El ratón observó a su primo con recelo, no obstante, su expresión preocupada le hizo saber que si deseaba que lo atendiera bien. Sollozando, dejó caer su cabeza, derrotado.

—De acuerdo…

Roy sonrió con tristeza.

—Ese es el Mickey Mouse que conozco —exclamó. Mickey no cambió su expresión de niño amonestado—. Escucha, a raíz de todo esto, es posible que Oswald puede volver a ser parte de Disney —declaró. El ratón abrió los ojos con sorpresa—. Ya cité a los ejecutivos de Universal Studios para negociar esa posibilidad.

—Pero…, ¿qué tengo que ver yo en todo esto?

—Y, ¿qué tienes que ver en todo esto? Mickey, quiero que Oswald trabaje contigo en House Of Mouse. Sinceramente, no tengo nada en claro sobre qué hacer con él si llegara a volver —confesó el presidente de Disney con cierta preocupación—. ¿Tú sabías que tienen cuatrocientos veinte hijos mezcla de conejo y felino?

—Cielos —Mickey tragó saliva. Esos eran muchos sobrinos—. Es demasiado para donde estamos Minnie y yo. Digo, si ese conejo mal hablado se quedará con nosotros…

El hombre sonrió ante la actitud de su primo. A pesar de su berrinche de hace instantes, estaba claro que poseía un buen corazón y deseaba conocer a ese hermano del cual no supo nada en gran parte de su vida. Sin embargo, no sabía que podría suceder con Oswald, no lo conocía y por lo poco que había dicho Mickey, era un sujeto temperamental.

—Bueno, en eso los dos se parecen mucho a ti ¿No, tío? —preguntó silenciosamente al aire esperando una respuesta. La brisa de la ventana entreabierta pese a ser invierno*, soplo—. Mickey, en unas semanas sabré la respuesta por parte del estudio y quiero que estés conmigo cuando vayamos a recoger a Oswald. Puedes traer a Minnie si lo deseas.

Mickey tragó el último pedazo de su queso cheddar viendo a su primo con incertidumbre. Estaba claro que, si ganaba el estudio de su padre, Oswald pasaría a ser nuevamente de Disney y no quedarían dudas de que sería su hermano mayor. ¿Estaría conforme Oswald con esa decisión?, ¿acaso en el otro estudio también le comentaban las cosas como a él?

«Por aquel que comenzó todo»

«¿Qué todo comenzó gracias a ti? Pues es una mentira…»
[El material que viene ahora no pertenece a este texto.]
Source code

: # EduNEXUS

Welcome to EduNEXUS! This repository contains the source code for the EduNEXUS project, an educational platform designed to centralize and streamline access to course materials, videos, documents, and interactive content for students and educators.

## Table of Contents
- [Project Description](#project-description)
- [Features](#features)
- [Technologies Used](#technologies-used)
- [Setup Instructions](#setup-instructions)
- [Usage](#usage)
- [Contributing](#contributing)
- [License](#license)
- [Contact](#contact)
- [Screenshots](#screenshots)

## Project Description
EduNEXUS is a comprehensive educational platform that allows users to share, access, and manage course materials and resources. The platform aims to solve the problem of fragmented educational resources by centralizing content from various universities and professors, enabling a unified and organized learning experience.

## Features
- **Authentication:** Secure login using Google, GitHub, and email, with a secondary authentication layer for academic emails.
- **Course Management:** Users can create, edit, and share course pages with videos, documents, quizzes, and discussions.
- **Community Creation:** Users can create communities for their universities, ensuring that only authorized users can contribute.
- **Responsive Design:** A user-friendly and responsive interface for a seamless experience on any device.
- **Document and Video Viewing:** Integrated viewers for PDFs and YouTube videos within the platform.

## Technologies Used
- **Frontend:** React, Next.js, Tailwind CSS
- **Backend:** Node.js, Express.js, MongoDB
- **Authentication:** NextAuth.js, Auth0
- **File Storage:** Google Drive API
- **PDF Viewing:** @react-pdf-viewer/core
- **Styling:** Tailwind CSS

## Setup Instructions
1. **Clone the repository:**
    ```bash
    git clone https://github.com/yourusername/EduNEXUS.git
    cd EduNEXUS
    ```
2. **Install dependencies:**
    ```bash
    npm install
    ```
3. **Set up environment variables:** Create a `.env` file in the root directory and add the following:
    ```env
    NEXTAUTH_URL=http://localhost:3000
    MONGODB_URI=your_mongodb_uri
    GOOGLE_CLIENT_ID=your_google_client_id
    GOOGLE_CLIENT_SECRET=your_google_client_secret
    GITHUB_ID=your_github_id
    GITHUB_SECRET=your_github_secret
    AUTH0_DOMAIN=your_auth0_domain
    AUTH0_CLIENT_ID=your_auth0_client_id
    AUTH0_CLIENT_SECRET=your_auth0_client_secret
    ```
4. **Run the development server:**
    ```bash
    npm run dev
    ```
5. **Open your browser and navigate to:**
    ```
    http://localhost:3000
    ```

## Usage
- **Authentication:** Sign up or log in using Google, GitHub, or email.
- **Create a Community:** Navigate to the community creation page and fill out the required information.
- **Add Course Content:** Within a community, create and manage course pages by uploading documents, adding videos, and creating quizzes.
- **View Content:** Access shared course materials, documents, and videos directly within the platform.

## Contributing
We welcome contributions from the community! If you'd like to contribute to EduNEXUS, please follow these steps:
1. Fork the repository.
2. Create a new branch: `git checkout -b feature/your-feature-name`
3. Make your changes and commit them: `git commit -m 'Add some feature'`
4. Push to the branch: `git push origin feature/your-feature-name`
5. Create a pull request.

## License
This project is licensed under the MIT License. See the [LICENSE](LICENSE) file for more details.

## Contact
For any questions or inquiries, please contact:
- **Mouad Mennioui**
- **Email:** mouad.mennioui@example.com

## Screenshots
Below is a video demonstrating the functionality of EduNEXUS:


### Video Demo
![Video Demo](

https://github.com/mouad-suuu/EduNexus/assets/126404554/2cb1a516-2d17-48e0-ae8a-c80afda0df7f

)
—De acuerdo. Lo hablaré con ella —contestó sin más. Roy sonrió ante el ratón y procedió a estrechar la mano con emoción. Mickey correspondió al gesto—. ¿Hay algo más que deba saber? —agregó, dudando.
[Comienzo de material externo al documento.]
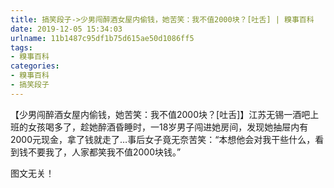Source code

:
 ```yaml
---
title: 搞笑段子->少男闯醉酒女屋内偷钱，她苦笑：我不值2000块？[吐舌] | 糗事百科
date: 2019-12-05 15:34:03
urlname: 11b1487c95df1b75d615ae50d1086ff5
tags: 
- 糗事百科
categories:
- 糗事百科
- 搞笑段子
---
```

【少男闯醉酒女屋内偷钱，她苦笑：我不值2000块？[吐舌]】江苏无锡一酒吧上班的女孩喝多了，趁她醉酒昏睡时，一18岁男子闯进她房间，发现她抽屉内有2000元现金，拿了钱就走了…事后女子竟无奈苦笑：“本想他会对我干些什么，看到钱不要我了，人家都笑我不值2000块钱。”

图文无关！


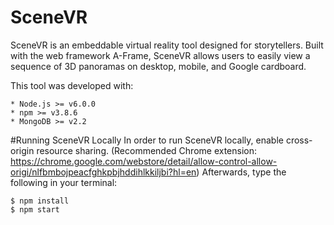 # SceneVR

SceneVR is an embeddable virtual reality tool designed for storytellers. Built with the web framework A-Frame, SceneVR allows users to easily view a sequence of 3D panoramas on desktop, mobile, and Google cardboard. 

This tool was developed with:
```
* Node.js >= v6.0.0
* npm >= v3.8.6
* MongoDB >= v2.2
```
#Running SceneVR Locally
In order to run SceneVR locally, enable cross-origin resource sharing. (Recommended Chrome extension: https://chrome.google.com/webstore/detail/allow-control-allow-origi/nlfbmbojpeacfghkpbjhddihlkkiljbi?hl=en) Afterwards, type the following in your terminal:
```
$ npm install
$ npm start
```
—No, todo lo que te dije estaba escrito en una carta de tu padre. Si quieres, puedes tenerla.

—¿De veras?, ¿no te dirán nada?

—No, ya no tiene sentido que sea un secreto —carcajeó con simpleza—. Todo el mundo lo sabe, Mickey —buscando el sobre que contenía la carta de Walt Disney, Roy entregó el sobre a Mickey—. Cuídala, ¿quieres? Tiene un valor importante.

Poseía el secreto de que él no fue el primero.

«¡Solo fuiste creado para reemplazarme, ratón usurpador!»

—Sí, tiene un gran valor. Sin duda…. —comentó con una risa. No falló esta vez ante los ojos de su primo, pero por dentro sabía que se mentía.